::: Input data :::

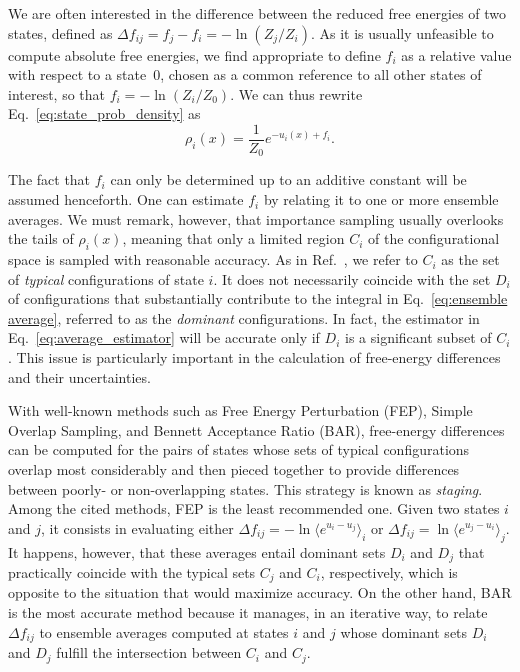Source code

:\documentclass[aip,jcp,reprint,amsmath,amssymb]{revtex4-1}
\begin{document}
We are often interested in the difference between the reduced free energies of two states, defined as $\Delta f_{ij} = f_j - f_i = - \ln (Z_j/Z_i)$. As it is usually unfeasible to compute absolute free energies, we find appropriate to define $f_i$ as a relative value with respect to a state~$0$, chosen as a common reference to all other states of interest, so that $f_i = -\ln (Z_i/Z_0)$. We can thus rewrite Eq.~\eqref{eq:state_prob_density} as
\begin{equation}
\label{eq:state_prob_density_Z0}
\rho_i(x) = \frac{1}{Z_0} e^{-u_i(x)+ f_i}.
\end{equation}

The fact that $f_i$ can only be determined up to an additive constant will be assumed henceforth. One can estimate $f_i$ by relating it to one or more ensemble averages. We must remark, however, that importance sampling usually overlooks the tails of $\rho_i(x)$, meaning that only a limited region $C_i$ of the configurational space is sampled with reasonable accuracy. As in Ref.~, we refer to $C_i$ as the set of \textit{typical} configurations of state $i$. It does not necessarily coincide with the set $D_i$ of configurations that substantially contribute to the integral in Eq.~\eqref{eq:ensemble average}, referred to as the \textit{dominant} configurations. In fact, the estimator in Eq.~\eqref{eq:average_estimator} will be accurate only if $D_i$ is a significant subset of $C_i$. This issue is particularly important in the calculation of free-energy differences and their uncertainties.

With well-known methods such as Free Energy Perturbation (FEP),\cite{Zwanzig_1954} Simple Overlap Sampling,\cite{Lee_1980, Lu_2003} and Bennett Acceptance Ratio (BAR),\cite{Bennett_1976} free-energy differences can be computed for the pairs of states whose sets of typical configurations overlap most considerably and then pieced together to provide differences between poorly- or non-overlapping states. This strategy is known as \textit{staging}.\cite{Kofke_1998} Among the cited methods, FEP is the least recommended one. Given two states $i$ and $j$, it consists in evaluating either $\Delta f_{ij} = -\ln \langle e^{u_i - u_j} \rangle_i$ or $\Delta f_{ij} = \ln \langle e^{u_j - u_i} \rangle_j$.\cite{Zwanzig_1954} It happens, however, that these averages entail dominant sets $D_i$ and $D_j$ that practically coincide with the typical sets $C_j$ and $C_i$, respectively, which is opposite to the situation that would maximize accuracy.\cite{Jarzynski_2006} On the other hand, BAR is the most accurate method because it manages, in an iterative way, to relate $\Delta f_{ij}$ to ensemble averages computed at states $i$ and $j$ whose dominant sets $D_i$ and $D_j$ fulfill the intersection between $C_i$ and $C_j$.
\end{document}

:::

Search the entries above for the word "between" and copy each line where it appears.

Written answer.
We are often interested in the difference between the reduced free energies of two states, defined as $\Delta f_{ij} = f_j - f_i = - \ln (Z_j/Z_i)$. As it is usually unfeasible to compute absolute free energies, we find appropriate to define $f_i$ as a relative value with respect to a state~$0$, chosen as a common reference to all other states of interest, so that $f_i = -\ln (Z_i/Z_0)$. We can thus rewrite Eq.~\eqref{eq:state_prob_density} as
With well-known methods such as Free Energy Perturbation (FEP),\cite{Zwanzig_1954} Simple Overlap Sampling,\cite{Lee_1980, Lu_2003} and Bennett Acceptance Ratio (BAR),\cite{Bennett_1976} free-energy differences can be computed for the pairs of states whose sets of typical configurations overlap most considerably and then pieced together to provide differences between poorly- or non-overlapping states. This strategy is known as \textit{staging}.\cite{Kofke_1998} Among the cited methods, FEP is the least recommended one. Given two states $i$ and $j$, it consists in evaluating either $\Delta f_{ij} = -\ln \langle e^{u_i - u_j} \rangle_i$ or $\Delta f_{ij} = \ln \langle e^{u_j - u_i} \rangle_j$.\cite{Zwanzig_1954} It happens, however, that these averages entail dominant sets $D_i$ and $D_j$ that practically coincide with the typical sets $C_j$ and $C_i$, respectively, which is opposite to the situation that would maximize accuracy.\cite{Jarzynski_2006} On the other hand, BAR is the most accurate method because it manages, in an iterative way, to relate $\Delta f_{ij}$ to ensemble averages computed at states $i$ and $j$ whose dominant sets $D_i$ and $D_j$ fulfill the intersection between $C_i$ and $C_j$.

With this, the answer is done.